Stored data entries:
--------------------------------

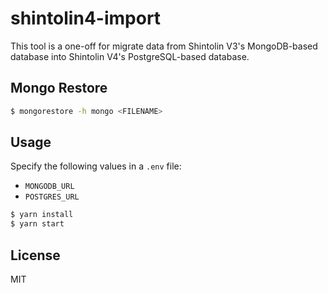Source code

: # shintolin4-import

This tool is a one-off for migrate data from Shintolin V3's MongoDB-based database into Shintolin V4's PostgreSQL-based database.

## Mongo Restore

```bash
$ mongorestore -h mongo <FILENAME>
```

## Usage

Specify the following values in a `.env` file:

* `MONGODB_URL`
* `POSTGRES_URL`

```javascript
$ yarn install
$ yarn start
```

## License

MIT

--------------------------------

◆ **Work task**
Print all the entries exactly as they appear, without the pictures.

◆ **Solution to this exercise**
Source code

: # shintolin4-import

This tool is a one-off for migrate data from Shintolin V3's MongoDB-based database into Shintolin V4's PostgreSQL-based database.

## Mongo Restore

```bash
$ mongorestore -h mongo <FILENAME>
```

## Usage

Specify the following values in a `.env` file:

* `MONGODB_URL`
* `POSTGRES_URL`

```javascript
$ yarn install
$ yarn start
```

## License

MIT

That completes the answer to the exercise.